**The task:**
Please determine the number of lines in the material below that contain the word "tabla", and state it alone.

---------------

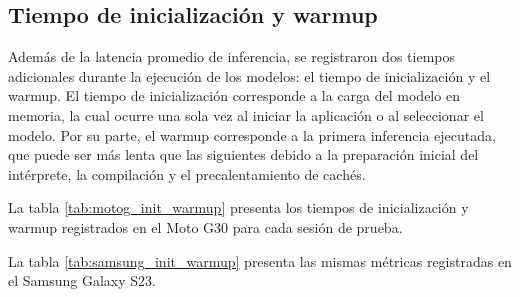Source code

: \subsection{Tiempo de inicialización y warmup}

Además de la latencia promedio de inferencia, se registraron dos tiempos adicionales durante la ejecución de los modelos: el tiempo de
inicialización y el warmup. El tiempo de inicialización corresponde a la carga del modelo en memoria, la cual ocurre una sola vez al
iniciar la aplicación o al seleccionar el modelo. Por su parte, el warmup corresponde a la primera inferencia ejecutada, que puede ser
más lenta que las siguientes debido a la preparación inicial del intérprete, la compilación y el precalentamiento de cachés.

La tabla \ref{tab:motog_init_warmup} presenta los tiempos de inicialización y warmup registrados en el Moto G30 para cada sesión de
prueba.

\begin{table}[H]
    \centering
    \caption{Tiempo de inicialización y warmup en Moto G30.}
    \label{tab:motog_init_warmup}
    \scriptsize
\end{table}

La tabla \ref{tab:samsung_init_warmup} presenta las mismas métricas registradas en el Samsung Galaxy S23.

---------------

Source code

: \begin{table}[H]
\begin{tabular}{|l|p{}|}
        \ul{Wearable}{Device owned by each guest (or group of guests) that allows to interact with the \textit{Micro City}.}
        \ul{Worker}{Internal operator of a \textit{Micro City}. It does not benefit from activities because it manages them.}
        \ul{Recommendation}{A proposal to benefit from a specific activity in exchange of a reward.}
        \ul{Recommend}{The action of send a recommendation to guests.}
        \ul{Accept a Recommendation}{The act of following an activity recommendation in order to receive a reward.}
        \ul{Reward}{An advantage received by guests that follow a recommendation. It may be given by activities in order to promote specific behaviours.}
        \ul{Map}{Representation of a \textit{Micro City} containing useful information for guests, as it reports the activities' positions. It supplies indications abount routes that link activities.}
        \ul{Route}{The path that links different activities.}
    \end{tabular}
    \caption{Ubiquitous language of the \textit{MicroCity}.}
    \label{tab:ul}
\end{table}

---------------

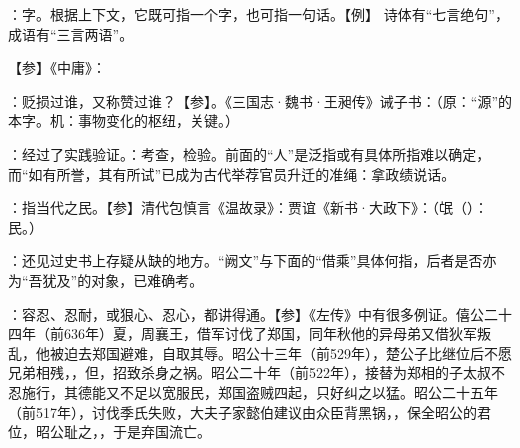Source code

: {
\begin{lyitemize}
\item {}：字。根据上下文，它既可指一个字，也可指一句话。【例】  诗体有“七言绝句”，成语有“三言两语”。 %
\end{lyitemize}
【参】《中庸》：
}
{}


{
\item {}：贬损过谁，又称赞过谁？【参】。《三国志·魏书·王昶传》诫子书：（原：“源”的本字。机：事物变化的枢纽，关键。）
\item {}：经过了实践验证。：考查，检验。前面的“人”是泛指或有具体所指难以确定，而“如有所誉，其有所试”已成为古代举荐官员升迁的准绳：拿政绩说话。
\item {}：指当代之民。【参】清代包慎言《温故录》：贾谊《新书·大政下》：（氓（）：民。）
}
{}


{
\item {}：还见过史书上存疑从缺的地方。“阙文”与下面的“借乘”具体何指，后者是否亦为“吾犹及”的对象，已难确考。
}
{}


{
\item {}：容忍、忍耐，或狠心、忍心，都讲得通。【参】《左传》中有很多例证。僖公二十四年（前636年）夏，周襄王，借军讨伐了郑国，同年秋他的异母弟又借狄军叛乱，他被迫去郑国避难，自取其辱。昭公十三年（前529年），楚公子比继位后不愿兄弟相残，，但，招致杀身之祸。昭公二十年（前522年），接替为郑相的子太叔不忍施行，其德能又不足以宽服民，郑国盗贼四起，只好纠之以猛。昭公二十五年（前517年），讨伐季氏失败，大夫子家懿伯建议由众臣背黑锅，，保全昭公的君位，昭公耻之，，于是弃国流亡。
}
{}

---------------

**Written response:**
2